EXERCISE REQUIREMENTS
All records that follow are to be restated exactly.

THE DATA
"""

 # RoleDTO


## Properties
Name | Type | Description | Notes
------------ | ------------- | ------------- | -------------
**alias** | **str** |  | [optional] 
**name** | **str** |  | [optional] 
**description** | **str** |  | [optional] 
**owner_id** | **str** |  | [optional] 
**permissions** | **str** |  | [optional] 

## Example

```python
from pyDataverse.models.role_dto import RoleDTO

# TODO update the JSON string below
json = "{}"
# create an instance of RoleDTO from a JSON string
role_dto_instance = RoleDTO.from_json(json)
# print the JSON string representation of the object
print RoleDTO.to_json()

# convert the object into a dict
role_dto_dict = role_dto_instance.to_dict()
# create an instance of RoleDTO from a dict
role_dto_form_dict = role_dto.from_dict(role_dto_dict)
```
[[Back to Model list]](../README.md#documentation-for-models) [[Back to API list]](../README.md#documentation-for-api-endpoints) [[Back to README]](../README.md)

"""

SOLUTION TO THIS TASK
 # RoleDTO


## Properties
Name | Type | Description | Notes
------------ | ------------- | ------------- | -------------
**alias** | **str** |  | [optional] 
**name** | **str** |  | [optional] 
**description** | **str** |  | [optional] 
**owner_id** | **str** |  | [optional] 
**permissions** | **str** |  | [optional] 

## Example

```python
from pyDataverse.models.role_dto import RoleDTO

# TODO update the JSON string below
json = "{}"
# create an instance of RoleDTO from a JSON string
role_dto_instance = RoleDTO.from_json(json)
# print the JSON string representation of the object
print RoleDTO.to_json()

# convert the object into a dict
role_dto_dict = role_dto_instance.to_dict()
# create an instance of RoleDTO from a dict
role_dto_form_dict = role_dto.from_dict(role_dto_dict)
```
[[Back to Model list]](../README.md#documentation-for-models) [[Back to API list]](../README.md#documentation-for-api-endpoints) [[Back to README]](../README.md)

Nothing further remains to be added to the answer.